» EXERCISE DETAILS
Out of the material that follows, write out exactly the lines from the line with "separate power supply" to the line with "## Software", both ends included, and no others.
=== Section Start ===
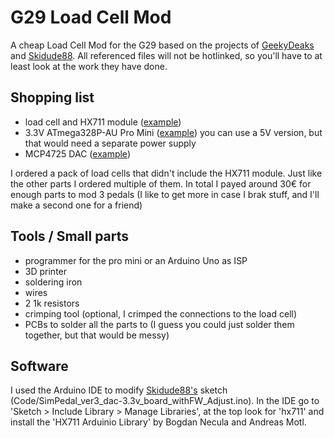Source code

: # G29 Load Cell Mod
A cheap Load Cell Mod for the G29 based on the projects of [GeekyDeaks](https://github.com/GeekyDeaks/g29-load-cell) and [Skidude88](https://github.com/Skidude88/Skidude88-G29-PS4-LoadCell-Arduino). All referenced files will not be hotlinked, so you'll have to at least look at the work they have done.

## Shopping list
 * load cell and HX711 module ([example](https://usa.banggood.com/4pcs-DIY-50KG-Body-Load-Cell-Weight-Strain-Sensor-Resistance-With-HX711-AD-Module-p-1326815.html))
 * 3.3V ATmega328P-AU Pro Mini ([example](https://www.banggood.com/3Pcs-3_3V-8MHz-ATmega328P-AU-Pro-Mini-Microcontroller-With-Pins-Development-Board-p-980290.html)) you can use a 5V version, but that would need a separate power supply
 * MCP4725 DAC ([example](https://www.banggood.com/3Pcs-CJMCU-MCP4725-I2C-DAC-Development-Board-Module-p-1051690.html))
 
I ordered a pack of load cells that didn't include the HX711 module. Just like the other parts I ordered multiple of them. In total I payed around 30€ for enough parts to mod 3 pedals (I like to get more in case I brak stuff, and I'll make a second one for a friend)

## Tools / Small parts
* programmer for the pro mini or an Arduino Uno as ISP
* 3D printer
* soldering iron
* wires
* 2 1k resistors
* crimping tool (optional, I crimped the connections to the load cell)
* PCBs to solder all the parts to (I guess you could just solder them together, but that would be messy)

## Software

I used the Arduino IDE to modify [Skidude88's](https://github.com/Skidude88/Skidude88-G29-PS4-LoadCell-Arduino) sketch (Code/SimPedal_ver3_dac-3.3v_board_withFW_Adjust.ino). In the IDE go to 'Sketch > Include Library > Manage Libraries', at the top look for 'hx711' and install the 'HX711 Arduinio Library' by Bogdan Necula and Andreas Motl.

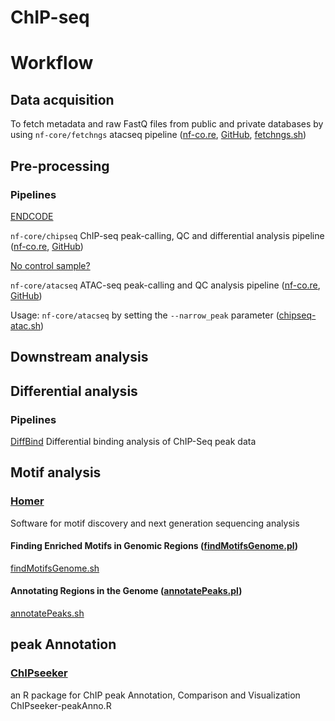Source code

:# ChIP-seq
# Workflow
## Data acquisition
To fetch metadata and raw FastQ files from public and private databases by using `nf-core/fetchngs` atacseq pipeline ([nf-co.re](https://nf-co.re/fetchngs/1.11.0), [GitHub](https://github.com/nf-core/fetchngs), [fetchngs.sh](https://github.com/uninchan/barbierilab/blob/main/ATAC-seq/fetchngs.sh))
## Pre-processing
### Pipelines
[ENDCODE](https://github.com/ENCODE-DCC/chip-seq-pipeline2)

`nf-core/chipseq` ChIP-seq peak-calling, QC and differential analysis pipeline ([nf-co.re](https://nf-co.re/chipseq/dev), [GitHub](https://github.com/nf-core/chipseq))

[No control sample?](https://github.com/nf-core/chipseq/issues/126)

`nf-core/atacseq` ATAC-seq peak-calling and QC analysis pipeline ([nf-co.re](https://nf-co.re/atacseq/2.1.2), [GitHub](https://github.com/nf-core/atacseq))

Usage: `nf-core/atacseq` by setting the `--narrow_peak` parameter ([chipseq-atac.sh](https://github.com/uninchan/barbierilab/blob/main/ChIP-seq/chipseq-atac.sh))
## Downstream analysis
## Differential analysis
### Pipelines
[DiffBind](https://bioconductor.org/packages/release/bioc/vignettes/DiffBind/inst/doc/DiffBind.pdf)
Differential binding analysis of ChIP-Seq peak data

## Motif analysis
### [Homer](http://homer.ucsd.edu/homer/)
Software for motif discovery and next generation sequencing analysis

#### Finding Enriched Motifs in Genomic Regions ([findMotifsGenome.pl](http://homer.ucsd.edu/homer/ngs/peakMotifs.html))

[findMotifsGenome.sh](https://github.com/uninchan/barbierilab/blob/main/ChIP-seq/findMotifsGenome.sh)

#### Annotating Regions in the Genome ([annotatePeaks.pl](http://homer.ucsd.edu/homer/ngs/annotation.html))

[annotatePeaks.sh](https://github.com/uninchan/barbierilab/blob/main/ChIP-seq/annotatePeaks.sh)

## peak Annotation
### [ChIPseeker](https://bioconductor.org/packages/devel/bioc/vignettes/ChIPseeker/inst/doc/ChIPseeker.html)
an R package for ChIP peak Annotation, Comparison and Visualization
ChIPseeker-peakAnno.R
=== Section End ===
=== Section Start ===
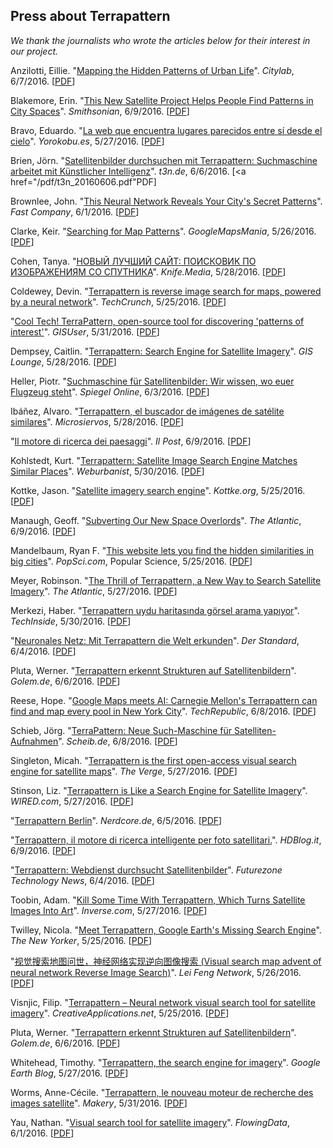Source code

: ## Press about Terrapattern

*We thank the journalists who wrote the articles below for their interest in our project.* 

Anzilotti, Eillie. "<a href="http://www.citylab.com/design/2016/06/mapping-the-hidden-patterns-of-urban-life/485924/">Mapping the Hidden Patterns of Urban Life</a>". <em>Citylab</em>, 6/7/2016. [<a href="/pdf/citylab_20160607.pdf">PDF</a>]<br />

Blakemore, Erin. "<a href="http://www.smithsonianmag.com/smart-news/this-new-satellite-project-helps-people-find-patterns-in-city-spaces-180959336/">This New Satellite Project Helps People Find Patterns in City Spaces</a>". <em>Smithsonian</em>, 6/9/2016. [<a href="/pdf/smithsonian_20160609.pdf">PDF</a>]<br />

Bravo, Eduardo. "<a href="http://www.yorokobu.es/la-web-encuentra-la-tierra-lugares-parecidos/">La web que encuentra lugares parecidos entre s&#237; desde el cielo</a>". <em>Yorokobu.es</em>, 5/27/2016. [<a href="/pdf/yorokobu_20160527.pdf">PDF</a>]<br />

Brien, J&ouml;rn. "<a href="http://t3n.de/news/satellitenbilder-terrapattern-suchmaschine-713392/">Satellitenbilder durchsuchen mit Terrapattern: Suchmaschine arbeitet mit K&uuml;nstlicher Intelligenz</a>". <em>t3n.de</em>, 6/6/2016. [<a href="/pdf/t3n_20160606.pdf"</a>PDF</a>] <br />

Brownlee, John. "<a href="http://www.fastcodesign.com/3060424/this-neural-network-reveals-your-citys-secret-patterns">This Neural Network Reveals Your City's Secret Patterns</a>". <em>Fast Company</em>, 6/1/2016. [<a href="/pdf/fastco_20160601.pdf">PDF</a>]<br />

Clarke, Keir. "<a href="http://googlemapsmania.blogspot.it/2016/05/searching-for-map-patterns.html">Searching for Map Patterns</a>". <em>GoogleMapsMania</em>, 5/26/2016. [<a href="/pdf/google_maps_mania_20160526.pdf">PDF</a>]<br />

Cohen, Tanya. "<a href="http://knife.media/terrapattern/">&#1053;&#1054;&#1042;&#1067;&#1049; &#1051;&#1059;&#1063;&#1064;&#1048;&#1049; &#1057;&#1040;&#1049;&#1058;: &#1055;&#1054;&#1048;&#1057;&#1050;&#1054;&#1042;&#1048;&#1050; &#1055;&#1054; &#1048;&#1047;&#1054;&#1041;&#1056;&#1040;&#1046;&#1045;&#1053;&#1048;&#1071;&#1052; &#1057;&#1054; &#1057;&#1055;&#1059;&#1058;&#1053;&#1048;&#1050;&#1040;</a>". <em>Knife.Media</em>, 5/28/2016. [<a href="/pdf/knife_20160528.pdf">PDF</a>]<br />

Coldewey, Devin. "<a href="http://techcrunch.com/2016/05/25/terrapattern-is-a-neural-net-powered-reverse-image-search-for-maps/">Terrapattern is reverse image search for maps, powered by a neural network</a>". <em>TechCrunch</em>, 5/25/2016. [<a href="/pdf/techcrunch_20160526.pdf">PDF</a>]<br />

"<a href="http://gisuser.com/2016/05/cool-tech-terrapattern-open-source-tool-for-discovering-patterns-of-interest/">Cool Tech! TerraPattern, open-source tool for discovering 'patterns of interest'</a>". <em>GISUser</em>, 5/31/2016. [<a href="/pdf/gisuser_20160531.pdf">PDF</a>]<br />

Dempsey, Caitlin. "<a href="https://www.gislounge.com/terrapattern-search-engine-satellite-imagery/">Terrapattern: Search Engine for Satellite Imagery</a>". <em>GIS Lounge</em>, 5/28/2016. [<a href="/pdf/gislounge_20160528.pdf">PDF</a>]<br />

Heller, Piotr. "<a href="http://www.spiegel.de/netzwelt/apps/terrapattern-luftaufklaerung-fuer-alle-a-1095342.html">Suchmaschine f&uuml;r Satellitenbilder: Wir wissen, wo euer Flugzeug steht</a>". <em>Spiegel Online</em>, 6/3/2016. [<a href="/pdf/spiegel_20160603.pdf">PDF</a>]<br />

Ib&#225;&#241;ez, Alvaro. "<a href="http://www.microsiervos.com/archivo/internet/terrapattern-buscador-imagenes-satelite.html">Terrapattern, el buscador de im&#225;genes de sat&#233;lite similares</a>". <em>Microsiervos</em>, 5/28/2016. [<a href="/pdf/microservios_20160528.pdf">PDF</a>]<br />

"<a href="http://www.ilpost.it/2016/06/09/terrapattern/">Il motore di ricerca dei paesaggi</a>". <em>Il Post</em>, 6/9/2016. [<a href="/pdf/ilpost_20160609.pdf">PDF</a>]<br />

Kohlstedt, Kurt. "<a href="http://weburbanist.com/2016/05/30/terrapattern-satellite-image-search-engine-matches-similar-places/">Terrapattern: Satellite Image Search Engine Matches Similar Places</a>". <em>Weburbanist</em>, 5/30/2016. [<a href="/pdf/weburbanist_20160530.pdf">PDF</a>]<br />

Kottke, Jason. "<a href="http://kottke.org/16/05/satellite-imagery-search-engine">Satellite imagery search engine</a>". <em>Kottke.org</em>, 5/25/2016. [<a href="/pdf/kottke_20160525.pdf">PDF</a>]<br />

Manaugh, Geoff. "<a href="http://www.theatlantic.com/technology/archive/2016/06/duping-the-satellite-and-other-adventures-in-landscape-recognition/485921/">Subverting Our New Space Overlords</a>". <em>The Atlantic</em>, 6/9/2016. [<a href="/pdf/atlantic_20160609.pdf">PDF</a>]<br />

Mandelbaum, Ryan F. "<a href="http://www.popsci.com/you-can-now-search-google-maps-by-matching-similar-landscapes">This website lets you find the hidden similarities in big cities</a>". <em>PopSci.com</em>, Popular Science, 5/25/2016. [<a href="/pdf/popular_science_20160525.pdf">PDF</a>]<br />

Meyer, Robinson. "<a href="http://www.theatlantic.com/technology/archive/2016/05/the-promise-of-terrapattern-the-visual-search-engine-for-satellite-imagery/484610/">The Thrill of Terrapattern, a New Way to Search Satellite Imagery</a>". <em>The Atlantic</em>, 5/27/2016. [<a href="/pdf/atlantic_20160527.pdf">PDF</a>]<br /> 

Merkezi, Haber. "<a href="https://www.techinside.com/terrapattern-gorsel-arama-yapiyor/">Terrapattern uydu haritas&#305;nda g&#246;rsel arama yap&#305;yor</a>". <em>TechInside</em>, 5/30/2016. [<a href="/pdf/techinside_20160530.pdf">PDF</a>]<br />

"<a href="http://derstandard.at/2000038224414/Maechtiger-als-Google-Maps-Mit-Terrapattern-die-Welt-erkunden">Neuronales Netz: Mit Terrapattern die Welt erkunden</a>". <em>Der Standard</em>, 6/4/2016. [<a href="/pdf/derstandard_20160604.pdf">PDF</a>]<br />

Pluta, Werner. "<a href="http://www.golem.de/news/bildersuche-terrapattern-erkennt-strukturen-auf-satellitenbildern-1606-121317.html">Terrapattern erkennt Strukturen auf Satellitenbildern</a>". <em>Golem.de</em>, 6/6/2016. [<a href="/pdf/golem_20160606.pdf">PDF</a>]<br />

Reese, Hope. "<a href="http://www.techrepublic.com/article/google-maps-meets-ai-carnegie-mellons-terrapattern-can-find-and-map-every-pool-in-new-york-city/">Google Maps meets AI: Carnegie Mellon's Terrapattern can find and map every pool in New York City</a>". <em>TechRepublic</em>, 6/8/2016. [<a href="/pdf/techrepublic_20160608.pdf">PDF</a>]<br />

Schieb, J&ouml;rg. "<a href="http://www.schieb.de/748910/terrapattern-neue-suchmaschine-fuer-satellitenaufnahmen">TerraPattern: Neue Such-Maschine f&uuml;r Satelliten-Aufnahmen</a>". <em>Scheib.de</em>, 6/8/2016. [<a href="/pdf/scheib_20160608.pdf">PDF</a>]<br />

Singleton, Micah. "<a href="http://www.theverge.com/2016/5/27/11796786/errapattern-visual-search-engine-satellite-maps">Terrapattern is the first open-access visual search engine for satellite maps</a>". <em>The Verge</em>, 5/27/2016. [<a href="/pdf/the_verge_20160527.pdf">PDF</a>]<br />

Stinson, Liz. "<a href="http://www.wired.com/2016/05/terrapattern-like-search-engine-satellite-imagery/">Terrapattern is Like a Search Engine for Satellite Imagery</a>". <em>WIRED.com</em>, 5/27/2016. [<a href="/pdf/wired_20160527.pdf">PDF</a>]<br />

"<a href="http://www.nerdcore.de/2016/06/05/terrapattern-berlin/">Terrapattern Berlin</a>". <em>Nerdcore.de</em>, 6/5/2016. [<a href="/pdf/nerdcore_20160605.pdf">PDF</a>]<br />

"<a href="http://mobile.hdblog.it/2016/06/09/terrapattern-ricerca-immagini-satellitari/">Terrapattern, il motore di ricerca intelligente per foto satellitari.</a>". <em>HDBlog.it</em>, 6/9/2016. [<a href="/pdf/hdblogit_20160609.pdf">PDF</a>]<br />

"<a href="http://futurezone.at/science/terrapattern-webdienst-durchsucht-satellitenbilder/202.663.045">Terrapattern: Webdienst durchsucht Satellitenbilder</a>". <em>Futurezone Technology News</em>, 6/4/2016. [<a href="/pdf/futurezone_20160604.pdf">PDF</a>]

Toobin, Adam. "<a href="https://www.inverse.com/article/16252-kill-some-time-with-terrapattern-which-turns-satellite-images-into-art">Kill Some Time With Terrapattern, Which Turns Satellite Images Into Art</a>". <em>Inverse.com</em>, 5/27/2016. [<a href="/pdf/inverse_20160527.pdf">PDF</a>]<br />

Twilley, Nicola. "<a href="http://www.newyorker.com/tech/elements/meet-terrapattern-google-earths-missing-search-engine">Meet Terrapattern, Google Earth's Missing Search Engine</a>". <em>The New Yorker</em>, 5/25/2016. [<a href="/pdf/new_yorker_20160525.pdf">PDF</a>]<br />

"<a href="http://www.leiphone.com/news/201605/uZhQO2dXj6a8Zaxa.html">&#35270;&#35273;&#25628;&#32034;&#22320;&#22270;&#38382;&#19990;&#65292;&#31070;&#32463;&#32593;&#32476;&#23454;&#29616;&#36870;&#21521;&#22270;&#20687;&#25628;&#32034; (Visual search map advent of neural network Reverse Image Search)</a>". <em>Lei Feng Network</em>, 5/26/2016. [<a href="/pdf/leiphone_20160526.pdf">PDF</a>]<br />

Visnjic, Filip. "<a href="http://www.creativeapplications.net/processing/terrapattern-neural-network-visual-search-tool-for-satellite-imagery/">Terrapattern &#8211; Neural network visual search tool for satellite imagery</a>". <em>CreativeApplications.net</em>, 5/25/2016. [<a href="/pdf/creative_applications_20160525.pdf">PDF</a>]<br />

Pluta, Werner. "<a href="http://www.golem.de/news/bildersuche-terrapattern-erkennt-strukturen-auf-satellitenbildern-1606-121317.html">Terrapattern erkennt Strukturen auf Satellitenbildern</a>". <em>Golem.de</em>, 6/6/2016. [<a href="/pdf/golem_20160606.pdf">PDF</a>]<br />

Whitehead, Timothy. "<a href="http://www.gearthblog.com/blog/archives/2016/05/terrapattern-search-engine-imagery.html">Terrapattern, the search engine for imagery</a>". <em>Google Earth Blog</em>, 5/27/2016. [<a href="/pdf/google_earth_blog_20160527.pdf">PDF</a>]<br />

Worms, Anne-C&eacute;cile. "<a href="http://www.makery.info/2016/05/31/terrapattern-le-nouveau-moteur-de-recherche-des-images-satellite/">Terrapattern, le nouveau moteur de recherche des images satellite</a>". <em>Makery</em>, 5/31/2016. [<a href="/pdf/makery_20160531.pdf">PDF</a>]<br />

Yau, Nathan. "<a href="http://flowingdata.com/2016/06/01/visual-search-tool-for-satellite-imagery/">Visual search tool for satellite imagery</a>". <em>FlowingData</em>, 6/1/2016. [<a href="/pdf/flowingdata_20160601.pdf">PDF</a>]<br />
=== Section End ===
» RESULT FOR THIS EXERCISE
 * 3.3V ATmega328P-AU Pro Mini ([example](https://www.banggood.com/3Pcs-3_3V-8MHz-ATmega328P-AU-Pro-Mini-Microcontroller-With-Pins-Development-Board-p-980290.html)) you can use a 5V version, but that would need a separate power supply
 * MCP4725 DAC ([example](https://www.banggood.com/3Pcs-CJMCU-MCP4725-I2C-DAC-Development-Board-Module-p-1051690.html))
 
I ordered a pack of load cells that didn't include the HX711 module. Just like the other parts I ordered multiple of them. In total I payed around 30€ for enough parts to mod 3 pedals (I like to get more in case I brak stuff, and I'll make a second one for a friend)

## Tools / Small parts
* programmer for the pro mini or an Arduino Uno as ISP
* 3D printer
* soldering iron
* wires
* 2 1k resistors
* crimping tool (optional, I crimped the connections to the load cell)
* PCBs to solder all the parts to (I guess you could just solder them together, but that would be messy)

## Software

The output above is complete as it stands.